I’m rereading Sorcerer and the Sword, and reminded how much good stuff is in that book. I figured I should write a 101 post to point friends to.
Actor Stance
I will only play my character with motivations based on what my character knows and from my character’s POV
This is the default for most rpgs, and often lauded as the only “right way” to roleplay.
This has a long history in competitive dungeon crawling games where a lot of play depends on poking around and getting information to get an advantage. In these types of games, this specific stance has value.
Thing is, it also got championed as the right way to play for games aimed at making good stories… which it’s not so great at for two reasons.
One, because the default assumption is that you don’t know anything unless we show it in play, a lot of play ends up revolving around poking around to get info (and often, wasted on investigating useless or boring things), and then repeating this info back and forth to various characters.
Even if you skip all that, the second issue is that of all the choices a character could reasonably make, only a subset are actually going to be good story material- many will be boring, safe, non-dramatic choices, or, foolish, stupid, non-dramatic choices – a lot like we do in real life.
Let’s compare it to Author stance.
Author Stance
I will play my character to choose to do the entertaining, but still plausible choices, motivated on what I, as a player, think will lead to a good story
Notice that this shifts the primary motivation from “who my character is and what she knows” to “What I think would be entertaining and still plausible with who my character is and what she knows”.
Also notice this doesn’t mean the choices need always be “good” for your character.

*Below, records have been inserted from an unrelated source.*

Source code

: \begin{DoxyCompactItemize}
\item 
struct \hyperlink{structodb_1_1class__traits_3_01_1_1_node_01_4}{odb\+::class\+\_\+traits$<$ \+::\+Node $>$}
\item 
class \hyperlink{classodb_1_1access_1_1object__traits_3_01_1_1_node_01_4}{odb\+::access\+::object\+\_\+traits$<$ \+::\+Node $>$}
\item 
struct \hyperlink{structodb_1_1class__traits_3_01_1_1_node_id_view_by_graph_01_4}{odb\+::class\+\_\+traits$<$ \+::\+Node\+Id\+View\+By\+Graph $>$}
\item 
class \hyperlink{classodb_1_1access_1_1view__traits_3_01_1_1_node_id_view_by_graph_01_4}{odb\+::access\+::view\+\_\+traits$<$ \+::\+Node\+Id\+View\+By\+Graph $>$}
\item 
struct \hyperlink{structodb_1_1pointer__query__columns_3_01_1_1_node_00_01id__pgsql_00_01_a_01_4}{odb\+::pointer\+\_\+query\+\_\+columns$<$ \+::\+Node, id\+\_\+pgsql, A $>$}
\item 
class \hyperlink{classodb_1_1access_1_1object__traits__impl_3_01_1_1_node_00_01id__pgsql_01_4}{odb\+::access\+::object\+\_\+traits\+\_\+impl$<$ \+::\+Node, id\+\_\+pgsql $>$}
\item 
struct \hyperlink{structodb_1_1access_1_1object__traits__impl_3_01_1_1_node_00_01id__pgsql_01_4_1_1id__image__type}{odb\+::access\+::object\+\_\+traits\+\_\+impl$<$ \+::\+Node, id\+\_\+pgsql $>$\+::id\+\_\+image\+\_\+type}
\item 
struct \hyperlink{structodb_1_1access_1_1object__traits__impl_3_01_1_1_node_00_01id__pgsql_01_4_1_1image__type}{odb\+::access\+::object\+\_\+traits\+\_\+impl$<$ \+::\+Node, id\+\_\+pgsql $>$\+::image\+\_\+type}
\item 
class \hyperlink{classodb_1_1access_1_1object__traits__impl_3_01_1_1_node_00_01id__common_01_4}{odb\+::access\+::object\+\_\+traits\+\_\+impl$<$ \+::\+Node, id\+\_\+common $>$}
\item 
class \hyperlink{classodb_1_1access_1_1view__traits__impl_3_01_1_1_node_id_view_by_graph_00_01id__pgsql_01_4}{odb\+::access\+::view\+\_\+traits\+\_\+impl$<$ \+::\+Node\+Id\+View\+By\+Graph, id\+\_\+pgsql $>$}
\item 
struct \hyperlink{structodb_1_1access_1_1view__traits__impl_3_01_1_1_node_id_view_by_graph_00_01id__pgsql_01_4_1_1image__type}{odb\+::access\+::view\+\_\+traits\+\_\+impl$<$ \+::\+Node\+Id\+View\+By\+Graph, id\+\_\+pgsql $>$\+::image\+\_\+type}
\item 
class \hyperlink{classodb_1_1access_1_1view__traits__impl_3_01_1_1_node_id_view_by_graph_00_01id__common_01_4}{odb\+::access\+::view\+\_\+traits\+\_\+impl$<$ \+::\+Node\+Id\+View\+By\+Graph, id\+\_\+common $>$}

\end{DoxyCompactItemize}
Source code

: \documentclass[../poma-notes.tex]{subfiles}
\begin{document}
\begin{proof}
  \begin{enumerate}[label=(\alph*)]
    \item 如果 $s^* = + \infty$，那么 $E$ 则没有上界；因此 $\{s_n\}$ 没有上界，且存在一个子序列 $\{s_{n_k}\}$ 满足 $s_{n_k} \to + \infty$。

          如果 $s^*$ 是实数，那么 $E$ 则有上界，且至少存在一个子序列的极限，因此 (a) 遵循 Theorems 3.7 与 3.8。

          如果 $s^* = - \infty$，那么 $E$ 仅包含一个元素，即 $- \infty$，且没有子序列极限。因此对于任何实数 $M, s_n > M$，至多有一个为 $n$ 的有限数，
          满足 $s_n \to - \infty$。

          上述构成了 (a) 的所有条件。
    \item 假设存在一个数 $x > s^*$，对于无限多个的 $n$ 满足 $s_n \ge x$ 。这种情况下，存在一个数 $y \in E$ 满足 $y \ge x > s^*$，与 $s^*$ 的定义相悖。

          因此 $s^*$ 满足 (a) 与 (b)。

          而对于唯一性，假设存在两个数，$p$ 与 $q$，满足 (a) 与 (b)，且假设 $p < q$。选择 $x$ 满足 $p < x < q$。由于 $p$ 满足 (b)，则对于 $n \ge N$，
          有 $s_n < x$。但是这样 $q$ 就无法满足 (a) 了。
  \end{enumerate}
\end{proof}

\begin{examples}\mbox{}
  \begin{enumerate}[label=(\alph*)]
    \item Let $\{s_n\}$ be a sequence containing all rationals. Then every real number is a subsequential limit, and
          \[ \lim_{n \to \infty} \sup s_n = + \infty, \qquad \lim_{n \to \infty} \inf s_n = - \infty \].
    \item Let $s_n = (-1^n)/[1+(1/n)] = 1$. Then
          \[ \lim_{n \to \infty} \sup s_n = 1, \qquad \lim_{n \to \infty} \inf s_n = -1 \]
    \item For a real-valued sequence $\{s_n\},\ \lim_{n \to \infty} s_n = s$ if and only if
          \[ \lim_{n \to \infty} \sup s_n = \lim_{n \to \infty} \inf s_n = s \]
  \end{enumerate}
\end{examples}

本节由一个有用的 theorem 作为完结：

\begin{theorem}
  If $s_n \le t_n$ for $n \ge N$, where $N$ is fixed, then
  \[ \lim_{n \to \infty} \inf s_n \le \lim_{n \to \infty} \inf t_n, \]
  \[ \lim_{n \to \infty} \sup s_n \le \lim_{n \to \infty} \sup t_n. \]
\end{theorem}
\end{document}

Example #1: You decide that your character, Alice walks in on Bill and Clarice at the end of their conversation, which, taken out of context sounds like they’re having an affair! Misunderstandings and hijinks abound.

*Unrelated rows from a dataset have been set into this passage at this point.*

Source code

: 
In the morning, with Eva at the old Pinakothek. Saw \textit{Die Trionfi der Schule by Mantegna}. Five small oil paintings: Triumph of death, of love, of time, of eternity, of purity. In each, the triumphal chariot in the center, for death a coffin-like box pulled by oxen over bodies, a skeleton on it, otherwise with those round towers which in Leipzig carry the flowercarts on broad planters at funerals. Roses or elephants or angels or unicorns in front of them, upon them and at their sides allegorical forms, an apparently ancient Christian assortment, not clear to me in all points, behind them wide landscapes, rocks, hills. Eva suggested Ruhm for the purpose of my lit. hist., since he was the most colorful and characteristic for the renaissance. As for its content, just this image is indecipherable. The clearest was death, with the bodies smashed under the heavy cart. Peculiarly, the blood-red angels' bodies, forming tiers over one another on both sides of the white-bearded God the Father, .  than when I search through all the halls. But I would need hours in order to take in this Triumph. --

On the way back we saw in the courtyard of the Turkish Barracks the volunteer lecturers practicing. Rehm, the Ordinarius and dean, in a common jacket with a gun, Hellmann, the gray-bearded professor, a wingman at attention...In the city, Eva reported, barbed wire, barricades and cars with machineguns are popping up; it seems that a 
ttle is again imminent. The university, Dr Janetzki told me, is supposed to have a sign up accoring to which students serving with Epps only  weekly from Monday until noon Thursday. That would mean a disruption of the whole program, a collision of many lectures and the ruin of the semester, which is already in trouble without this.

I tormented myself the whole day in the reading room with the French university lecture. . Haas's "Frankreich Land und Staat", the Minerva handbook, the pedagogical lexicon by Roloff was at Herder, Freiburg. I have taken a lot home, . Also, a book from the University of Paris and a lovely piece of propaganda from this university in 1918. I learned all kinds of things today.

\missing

Example #2: You decide that your character Alice walks in at the end of Bill telling Clarice he’s been using you this whole time. A long built up series of lies and manipulations, which you, the player knew about, but your character didn’t, comes tumbling down.
Basically, the motivating driver is, “What would be the most awesome thing that could happen right now?”
Author stance more consistently produces better stories in play, because the group as a whole is all aiming for “better story” instead of the confusion that “my guy doing my thing with what I know” creates.
Director Stance
I will create/describe events, actions, or facts about the game world beyond just my character
This somewhat scares some folks. If you’re playing a competitive game, this kind of stuff would need serious restrictions to avoid destroying challenge completely.
But if you’re playing a game based on creating fun stories? It means everyone has that much more input to work together.
And this input can be very mild (“When he disarms me, my sword goes flying and lands in my family crest… still dripping blood!” “Cool!”) to very significant (“My gun fires wildly, I miss, but I accidentally hit the zeppelin above us, setting it ablaze!” “Oh shit.”).
The range of significance will be different depending on the game and what’s appropriate. Some games give specific restrictions, and some are more loose about it.
How to use these
My suggestion is to consider Author Stance in whatever game you’re playing.
Some games make this a part of the mechanics, usually by putting some kind of motivation mechanics or Flags in use- “My character has ‘Needs to prove himself’, so I’m not going to do the cautious smart thing, I’m charging straight in!”, so those are good to go with. The Shadow of Yesterday, Lady Blackbird, or Burning Wheel, for example.
If you want to play with Director stance, and haven’t done so previously, I usually recommend the sorts of games that offer “narration trading” mechanics: The Pool, Prime Time Adventures, Universalis, for example.